◆ Work instruction:
In the entries that follow, how many lines contain "learning"? Please reply with only the number.

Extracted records
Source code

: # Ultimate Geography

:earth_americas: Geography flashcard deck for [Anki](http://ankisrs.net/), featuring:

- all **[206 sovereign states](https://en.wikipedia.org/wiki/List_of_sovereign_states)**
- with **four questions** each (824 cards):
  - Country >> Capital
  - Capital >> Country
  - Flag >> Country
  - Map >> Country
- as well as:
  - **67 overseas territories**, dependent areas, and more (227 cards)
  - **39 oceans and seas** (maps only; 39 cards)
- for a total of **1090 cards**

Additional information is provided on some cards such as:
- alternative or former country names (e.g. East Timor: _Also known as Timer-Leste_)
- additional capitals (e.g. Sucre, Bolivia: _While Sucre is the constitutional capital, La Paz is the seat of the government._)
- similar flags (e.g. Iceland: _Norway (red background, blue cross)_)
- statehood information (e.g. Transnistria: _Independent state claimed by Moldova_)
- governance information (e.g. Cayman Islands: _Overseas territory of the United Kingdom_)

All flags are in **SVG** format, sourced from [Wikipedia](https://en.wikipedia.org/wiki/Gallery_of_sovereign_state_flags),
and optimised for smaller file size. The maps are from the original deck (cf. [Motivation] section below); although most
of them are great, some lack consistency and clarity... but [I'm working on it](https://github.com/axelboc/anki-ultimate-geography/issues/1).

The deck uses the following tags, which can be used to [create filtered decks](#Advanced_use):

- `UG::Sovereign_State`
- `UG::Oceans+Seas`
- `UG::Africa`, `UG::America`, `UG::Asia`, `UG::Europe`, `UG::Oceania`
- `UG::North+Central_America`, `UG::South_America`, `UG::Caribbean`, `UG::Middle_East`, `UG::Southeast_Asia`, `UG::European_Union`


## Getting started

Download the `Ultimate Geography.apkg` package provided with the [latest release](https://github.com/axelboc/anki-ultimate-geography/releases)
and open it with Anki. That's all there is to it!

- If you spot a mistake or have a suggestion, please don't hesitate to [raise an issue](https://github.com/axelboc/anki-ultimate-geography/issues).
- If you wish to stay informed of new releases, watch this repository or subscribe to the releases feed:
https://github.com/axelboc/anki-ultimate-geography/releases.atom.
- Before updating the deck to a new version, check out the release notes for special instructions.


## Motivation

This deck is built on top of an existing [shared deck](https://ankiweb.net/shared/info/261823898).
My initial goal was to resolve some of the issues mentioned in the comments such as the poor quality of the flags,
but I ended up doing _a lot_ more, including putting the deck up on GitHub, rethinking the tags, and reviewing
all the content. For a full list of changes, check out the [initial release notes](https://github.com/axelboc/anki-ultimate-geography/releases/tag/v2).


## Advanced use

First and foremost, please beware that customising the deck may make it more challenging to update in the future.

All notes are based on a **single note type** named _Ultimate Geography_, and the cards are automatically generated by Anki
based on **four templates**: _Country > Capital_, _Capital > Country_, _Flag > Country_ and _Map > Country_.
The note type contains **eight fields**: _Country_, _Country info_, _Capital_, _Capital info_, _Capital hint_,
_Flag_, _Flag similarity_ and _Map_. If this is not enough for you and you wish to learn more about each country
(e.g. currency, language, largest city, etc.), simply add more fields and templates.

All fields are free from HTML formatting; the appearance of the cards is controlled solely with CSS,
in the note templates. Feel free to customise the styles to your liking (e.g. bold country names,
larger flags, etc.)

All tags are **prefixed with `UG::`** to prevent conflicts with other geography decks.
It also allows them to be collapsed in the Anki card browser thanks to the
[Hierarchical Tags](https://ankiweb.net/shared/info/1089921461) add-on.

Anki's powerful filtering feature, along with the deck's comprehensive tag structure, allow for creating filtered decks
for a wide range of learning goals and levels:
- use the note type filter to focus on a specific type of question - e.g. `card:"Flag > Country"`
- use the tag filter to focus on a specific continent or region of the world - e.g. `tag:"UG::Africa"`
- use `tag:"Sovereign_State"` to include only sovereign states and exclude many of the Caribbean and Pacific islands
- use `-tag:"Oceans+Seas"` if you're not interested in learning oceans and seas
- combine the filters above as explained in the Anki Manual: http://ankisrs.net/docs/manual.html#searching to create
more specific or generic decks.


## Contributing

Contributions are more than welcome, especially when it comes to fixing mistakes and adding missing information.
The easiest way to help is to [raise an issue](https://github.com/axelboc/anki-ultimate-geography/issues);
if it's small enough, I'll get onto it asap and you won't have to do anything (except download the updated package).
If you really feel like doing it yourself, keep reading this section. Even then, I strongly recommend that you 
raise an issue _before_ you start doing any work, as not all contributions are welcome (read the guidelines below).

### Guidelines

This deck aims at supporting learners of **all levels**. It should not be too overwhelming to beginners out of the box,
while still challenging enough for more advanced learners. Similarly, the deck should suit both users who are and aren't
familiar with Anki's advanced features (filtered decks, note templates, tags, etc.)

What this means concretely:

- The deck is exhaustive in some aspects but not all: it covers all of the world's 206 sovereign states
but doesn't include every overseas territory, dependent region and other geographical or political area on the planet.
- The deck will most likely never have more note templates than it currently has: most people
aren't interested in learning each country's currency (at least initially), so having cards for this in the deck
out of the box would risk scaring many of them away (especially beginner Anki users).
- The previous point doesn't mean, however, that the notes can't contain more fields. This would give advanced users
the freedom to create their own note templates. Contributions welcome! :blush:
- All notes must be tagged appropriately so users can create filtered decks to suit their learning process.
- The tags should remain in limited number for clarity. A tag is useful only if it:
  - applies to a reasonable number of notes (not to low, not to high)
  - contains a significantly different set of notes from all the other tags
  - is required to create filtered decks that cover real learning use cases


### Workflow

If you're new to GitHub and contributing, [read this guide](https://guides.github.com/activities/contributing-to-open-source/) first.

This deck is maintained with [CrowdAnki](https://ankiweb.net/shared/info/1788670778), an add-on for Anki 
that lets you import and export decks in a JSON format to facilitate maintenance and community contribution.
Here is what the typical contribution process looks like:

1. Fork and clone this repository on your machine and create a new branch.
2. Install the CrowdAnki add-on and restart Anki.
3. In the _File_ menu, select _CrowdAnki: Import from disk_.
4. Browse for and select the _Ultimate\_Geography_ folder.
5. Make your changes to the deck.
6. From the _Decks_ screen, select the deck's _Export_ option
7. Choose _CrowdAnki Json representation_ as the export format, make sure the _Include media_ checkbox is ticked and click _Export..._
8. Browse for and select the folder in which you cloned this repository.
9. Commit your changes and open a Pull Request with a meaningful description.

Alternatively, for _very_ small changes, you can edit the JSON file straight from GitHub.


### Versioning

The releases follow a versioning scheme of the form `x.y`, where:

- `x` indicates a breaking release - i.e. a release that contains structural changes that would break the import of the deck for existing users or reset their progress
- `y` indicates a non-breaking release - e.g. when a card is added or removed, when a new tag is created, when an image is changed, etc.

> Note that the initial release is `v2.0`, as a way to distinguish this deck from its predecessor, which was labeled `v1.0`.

◆ Task response:
5